On this ground, the ground of economics, his position seems to me unassailable; but it is a position which suggests the posture of a lecturer in front of his black-board rather than that of a shepherd seeking the lost sheep of his flock. If the socialist must think again, at least we may ask that the Bishop should sometimes raise his crook to defend the sheep against the attack of the robber and the wolf. If the sheep are to be patient, if they are not to stray, if they are not to die, there must be food for their grazing.

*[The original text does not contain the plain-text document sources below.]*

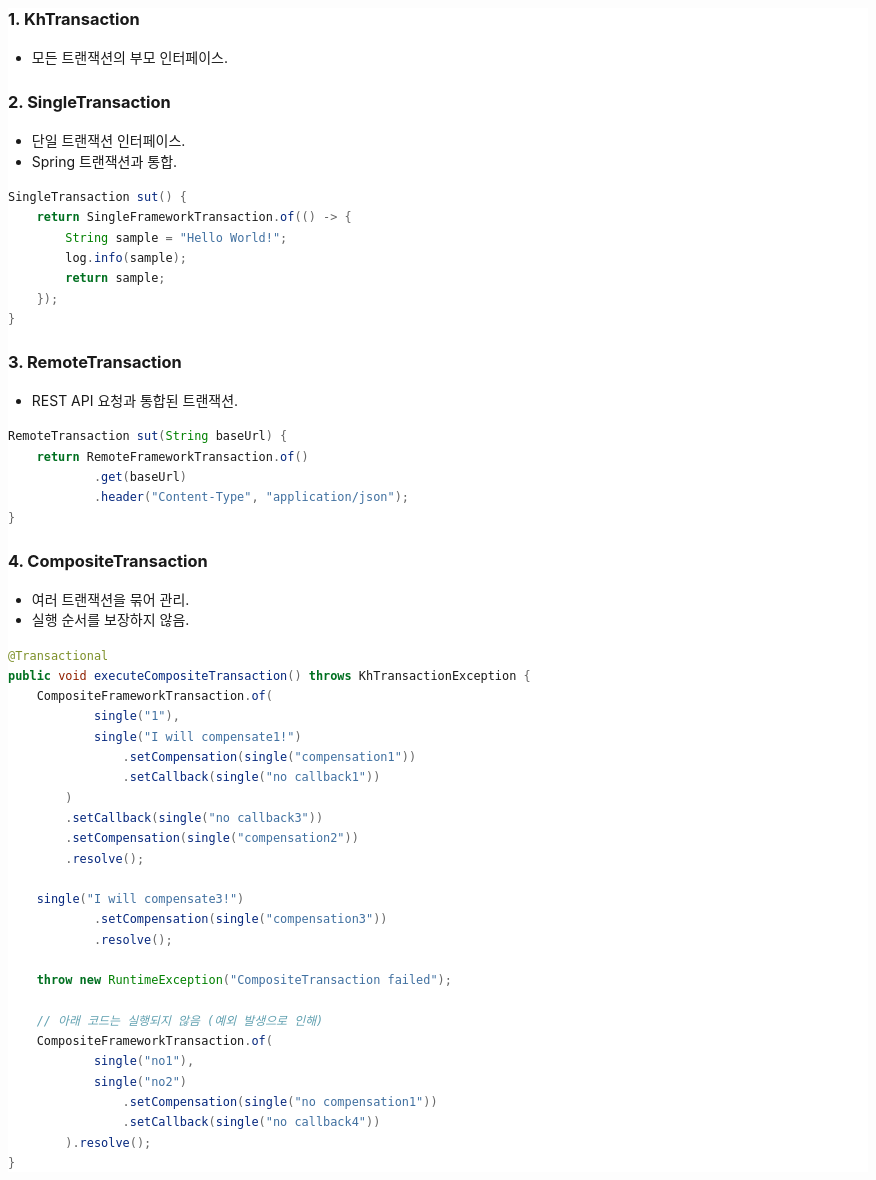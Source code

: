 ### 1. **KhTransaction**

- 모든 트랜잭션의 부모 인터페이스.

### 2. **SingleTransaction**

- 단일 트랜잭션 인터페이스.
- Spring 트랜잭션과 통합.

```java
SingleTransaction sut() {
    return SingleFrameworkTransaction.of(() -> {
        String sample = "Hello World!";
        log.info(sample);
        return sample;
    });
}
```

### 3. **RemoteTransaction**

- REST API 요청과 통합된 트랜잭션.

```java
RemoteTransaction sut(String baseUrl) {
    return RemoteFrameworkTransaction.of()
            .get(baseUrl)
            .header("Content-Type", "application/json");
}
```

### 4. **CompositeTransaction**

- 여러 트랜잭션을 묶어 관리.
- 실행 순서를 보장하지 않음.

```java
@Transactional
public void executeCompositeTransaction() throws KhTransactionException {
    CompositeFrameworkTransaction.of(
            single("1"),
            single("I will compensate1!")
                .setCompensation(single("compensation1"))
                .setCallback(single("no callback1"))
        )
        .setCallback(single("no callback3"))
        .setCompensation(single("compensation2"))
        .resolve();

    single("I will compensate3!")
            .setCompensation(single("compensation3"))
            .resolve();

    throw new RuntimeException("CompositeTransaction failed");
    
    // 아래 코드는 실행되지 않음 (예외 발생으로 인해)
    CompositeFrameworkTransaction.of(
            single("no1"),
            single("no2")
                .setCompensation(single("no compensation1"))
                .setCallback(single("no callback4"))
        ).resolve();
}
```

But the Bishop, at the very roots of his being, is conservative, and the good qualities of conservatism do not develop foresight or permit of vision. He would stick to the wattled cotes; and I think he would move his flock on to new pastures as seldom as possible. This will not do, however. The social reformer tells the Bishop who thinks democracy has rejected religion that "the hungry sheep look up and are not fed." The roots of the old sustenance are nibbled level to the ground, and the ground itself is sour. If socialism is wrong, let the Bishop tell us where lies a safer pasture.

One seems to see in this thrusting scholar and restless energetic prelate a very striking illustration of the need in the Christian of tenderness. Intellect is not enough. Intellect, indeed, is not light; it is only the wick of a lamp which must be fed constantly with the oil of compassion—that is to say, if its light is to shine before men. The Bishop dazzles, but he does not illumine the darkness or throw a white beam ahead of heavy-laden and far-journeying humanity on the road which leads, let us hope, to a better order of things than the present system.

Whether such a man calls himself traditionalist or modernist does not greatly matter. One respects him for his moral qualities, his courage, and his devotion to his work; one honours him for his intellectual qualities, which are of a high and brilliant order; but one does not feel that he is leading the advance, or even that he knows in which direction the army is definitely advancing.